Intermarché Closes Belgian Stores After Mestdagh Merger
Intermarché, the French supermarket chain owned by Groupement Les Mousquetaires, is closing multiple stores across Wallonia and Brussels as the fallout from its ambitious 2022 acquisition of the Mestdagh group continues to reverberate. At least seven stores have shut or are slated for closure, with dozens more reportedly at risk, as the cooperative grapples with supply chain failures, mounting franchisee debt, and legal disputes.
A Network Doubled Overnight
The root of the crisis traces back to March 2022, when Les Mousquetaires announced the acquisition of the Mestdagh group, a family-owned operator of approximately 80 former Carrefour supermarkets in Wallonia and Brussels.

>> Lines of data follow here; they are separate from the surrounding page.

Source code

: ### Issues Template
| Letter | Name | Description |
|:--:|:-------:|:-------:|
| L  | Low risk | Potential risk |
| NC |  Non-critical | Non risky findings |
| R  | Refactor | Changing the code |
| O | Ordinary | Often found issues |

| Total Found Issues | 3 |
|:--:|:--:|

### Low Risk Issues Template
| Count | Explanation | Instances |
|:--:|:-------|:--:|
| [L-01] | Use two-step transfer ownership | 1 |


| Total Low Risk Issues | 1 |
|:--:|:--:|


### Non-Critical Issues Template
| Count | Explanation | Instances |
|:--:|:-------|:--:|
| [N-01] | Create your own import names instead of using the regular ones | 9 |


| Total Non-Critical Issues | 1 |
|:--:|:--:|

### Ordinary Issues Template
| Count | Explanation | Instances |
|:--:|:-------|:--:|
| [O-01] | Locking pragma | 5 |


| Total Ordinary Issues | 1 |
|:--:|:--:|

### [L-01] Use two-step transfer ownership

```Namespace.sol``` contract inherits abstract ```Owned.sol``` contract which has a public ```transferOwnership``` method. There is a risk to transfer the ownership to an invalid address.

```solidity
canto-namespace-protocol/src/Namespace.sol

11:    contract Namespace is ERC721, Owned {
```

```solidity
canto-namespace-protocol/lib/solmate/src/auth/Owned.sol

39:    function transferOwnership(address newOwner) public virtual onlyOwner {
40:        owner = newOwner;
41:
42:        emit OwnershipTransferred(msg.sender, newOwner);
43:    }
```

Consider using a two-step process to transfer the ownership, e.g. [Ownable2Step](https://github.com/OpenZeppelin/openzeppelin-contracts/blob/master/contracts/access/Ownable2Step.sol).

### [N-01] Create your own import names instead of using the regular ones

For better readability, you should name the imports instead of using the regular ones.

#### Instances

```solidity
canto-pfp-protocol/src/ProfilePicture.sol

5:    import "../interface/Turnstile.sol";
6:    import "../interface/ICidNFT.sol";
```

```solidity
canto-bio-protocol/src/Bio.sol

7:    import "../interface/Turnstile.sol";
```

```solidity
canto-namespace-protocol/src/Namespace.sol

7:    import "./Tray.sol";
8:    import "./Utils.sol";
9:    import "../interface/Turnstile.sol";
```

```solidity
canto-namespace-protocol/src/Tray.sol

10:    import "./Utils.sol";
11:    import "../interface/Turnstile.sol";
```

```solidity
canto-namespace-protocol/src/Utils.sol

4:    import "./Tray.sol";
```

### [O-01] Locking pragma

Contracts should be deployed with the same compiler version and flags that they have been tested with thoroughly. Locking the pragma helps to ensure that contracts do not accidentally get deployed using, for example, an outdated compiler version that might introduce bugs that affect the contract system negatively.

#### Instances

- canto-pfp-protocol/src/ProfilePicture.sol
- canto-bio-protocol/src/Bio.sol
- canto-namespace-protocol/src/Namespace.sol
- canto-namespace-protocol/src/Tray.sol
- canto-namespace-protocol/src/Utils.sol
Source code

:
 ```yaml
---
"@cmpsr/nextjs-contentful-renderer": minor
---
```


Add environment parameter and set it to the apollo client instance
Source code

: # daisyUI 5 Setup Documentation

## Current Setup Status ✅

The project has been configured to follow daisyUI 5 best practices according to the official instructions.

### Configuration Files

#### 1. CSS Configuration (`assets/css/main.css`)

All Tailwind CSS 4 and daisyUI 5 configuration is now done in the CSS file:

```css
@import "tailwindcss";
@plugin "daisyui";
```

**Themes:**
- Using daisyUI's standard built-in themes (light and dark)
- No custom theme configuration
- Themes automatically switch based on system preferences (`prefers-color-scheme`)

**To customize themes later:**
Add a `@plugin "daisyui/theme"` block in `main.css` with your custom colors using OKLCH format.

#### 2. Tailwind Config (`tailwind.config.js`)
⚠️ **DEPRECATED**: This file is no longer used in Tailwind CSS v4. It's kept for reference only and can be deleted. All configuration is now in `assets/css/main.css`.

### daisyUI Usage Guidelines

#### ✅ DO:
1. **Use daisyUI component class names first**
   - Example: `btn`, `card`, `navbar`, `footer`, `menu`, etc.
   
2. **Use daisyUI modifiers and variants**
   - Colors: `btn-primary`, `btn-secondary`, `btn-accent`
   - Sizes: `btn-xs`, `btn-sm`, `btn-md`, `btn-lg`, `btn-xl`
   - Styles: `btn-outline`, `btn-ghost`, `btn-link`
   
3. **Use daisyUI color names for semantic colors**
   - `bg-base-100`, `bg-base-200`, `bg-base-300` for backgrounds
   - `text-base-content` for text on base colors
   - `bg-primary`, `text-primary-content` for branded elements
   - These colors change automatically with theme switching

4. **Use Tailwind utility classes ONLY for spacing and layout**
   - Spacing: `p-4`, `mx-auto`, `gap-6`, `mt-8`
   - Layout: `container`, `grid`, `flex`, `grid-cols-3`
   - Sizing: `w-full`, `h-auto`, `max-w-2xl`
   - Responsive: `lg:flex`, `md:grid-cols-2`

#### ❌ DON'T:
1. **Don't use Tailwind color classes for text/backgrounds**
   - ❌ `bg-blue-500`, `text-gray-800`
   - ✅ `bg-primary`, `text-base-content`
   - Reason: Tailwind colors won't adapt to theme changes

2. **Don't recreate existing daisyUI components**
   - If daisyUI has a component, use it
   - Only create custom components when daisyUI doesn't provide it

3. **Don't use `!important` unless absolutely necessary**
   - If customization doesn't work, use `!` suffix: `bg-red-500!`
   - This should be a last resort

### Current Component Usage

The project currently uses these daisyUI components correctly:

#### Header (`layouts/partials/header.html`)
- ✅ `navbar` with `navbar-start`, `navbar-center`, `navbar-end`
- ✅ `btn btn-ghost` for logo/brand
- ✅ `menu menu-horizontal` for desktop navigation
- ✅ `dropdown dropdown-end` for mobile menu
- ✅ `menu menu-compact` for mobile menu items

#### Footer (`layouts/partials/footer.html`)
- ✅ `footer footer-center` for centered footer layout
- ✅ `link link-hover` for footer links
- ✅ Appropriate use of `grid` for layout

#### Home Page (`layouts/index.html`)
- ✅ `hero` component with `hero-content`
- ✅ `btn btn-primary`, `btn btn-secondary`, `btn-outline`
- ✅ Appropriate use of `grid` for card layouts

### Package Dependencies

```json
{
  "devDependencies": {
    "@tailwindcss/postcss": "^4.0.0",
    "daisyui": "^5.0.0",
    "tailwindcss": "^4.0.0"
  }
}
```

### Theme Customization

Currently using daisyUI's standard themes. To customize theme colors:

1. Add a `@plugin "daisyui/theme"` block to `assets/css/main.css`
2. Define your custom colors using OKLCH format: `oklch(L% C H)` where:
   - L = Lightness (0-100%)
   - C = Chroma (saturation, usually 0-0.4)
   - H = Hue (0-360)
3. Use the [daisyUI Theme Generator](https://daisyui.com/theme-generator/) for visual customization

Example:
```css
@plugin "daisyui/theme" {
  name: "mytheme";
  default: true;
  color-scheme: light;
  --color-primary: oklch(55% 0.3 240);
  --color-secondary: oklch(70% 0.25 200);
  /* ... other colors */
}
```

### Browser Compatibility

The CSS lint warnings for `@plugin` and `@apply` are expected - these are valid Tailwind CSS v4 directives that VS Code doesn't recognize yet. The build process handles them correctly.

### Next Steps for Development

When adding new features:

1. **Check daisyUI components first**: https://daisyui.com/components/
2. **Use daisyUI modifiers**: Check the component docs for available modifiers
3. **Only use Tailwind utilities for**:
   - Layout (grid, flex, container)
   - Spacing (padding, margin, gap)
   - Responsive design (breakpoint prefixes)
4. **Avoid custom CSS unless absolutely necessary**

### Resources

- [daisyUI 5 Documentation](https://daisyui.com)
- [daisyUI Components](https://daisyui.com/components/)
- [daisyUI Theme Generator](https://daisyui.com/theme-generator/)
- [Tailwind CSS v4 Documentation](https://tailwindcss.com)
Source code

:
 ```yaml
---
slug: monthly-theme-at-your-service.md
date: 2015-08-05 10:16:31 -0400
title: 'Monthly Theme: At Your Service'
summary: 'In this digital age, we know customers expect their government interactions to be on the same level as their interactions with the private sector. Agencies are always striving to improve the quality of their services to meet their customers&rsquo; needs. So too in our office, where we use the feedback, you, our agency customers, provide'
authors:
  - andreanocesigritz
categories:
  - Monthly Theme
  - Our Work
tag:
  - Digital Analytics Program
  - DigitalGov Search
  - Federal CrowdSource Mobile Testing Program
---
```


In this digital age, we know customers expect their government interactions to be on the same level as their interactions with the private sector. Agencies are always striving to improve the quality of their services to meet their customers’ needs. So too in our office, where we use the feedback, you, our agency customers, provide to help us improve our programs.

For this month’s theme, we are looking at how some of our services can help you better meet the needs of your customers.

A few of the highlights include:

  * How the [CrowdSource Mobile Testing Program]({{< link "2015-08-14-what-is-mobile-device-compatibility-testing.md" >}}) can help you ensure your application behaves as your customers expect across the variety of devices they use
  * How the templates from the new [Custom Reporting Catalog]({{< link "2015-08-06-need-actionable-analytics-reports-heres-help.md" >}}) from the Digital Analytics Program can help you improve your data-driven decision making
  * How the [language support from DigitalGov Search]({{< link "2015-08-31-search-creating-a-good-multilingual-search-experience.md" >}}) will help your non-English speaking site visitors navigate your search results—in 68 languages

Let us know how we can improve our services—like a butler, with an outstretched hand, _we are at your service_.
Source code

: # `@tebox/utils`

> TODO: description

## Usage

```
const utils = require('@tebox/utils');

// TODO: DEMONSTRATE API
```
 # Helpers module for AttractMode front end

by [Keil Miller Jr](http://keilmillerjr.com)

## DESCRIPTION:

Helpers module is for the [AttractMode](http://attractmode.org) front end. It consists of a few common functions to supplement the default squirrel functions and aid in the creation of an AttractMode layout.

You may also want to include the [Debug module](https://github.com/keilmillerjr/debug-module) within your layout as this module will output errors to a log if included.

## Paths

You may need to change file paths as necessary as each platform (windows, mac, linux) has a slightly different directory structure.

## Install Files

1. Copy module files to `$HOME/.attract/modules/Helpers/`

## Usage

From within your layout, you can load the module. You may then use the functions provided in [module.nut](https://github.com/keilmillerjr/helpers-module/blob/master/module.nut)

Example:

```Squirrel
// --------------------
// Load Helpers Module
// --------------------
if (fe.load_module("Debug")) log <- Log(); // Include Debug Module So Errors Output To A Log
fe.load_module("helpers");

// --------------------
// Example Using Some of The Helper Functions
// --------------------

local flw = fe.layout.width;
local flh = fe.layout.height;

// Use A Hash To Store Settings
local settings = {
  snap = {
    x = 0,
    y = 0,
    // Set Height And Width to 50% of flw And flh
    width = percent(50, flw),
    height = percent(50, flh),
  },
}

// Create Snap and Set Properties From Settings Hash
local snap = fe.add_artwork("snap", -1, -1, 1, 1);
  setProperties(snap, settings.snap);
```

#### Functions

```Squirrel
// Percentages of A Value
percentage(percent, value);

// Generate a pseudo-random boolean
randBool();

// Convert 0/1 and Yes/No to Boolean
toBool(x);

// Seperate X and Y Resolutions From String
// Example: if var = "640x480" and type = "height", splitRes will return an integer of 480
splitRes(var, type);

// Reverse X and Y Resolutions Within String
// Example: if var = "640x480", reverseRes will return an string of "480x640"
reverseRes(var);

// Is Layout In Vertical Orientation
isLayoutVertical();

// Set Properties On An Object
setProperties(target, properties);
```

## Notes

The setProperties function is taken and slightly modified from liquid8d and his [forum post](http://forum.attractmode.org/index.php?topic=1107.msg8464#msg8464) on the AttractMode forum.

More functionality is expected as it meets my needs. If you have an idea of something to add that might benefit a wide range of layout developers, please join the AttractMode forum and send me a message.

When the deal took effect in early 2023, Intermarché’s Belgian footprint doubled overnight from 80 to roughly 166 stores, as RTBF reported.
The rapid integration proved far more complex than anticipated. In 2024, according to internal documents consulted by RTBF, 30% of merchandise ordered by franchisees never arrived on shelves. The cooperative’s central purchasing and logistics systems were overwhelmed by the sudden scale increase, leaving store operators unable to stock their shelves reliably.
Stores Closing Across the Region
The closures span Wallonia and Brussels. The Jette store in Brussels shut in January 2026, affecting over 40 employees, as BX1 reported. The Leuze store in Eghezée filed for bankruptcy in February 2026. Stores in Morlanwelz, Rhisnes, and Auvelais have also closed. The Fleurus location operated its last day on May 15, 2026, while Monceau-sur-Sambre is currently running a liquidation sale ahead of permanent closure, according to RetailDetail. Court-Saint-Étienne is set to close by the end of May 2026, as RetailDetail also confirmed. Montignies-sur-Sambre is expected to follow.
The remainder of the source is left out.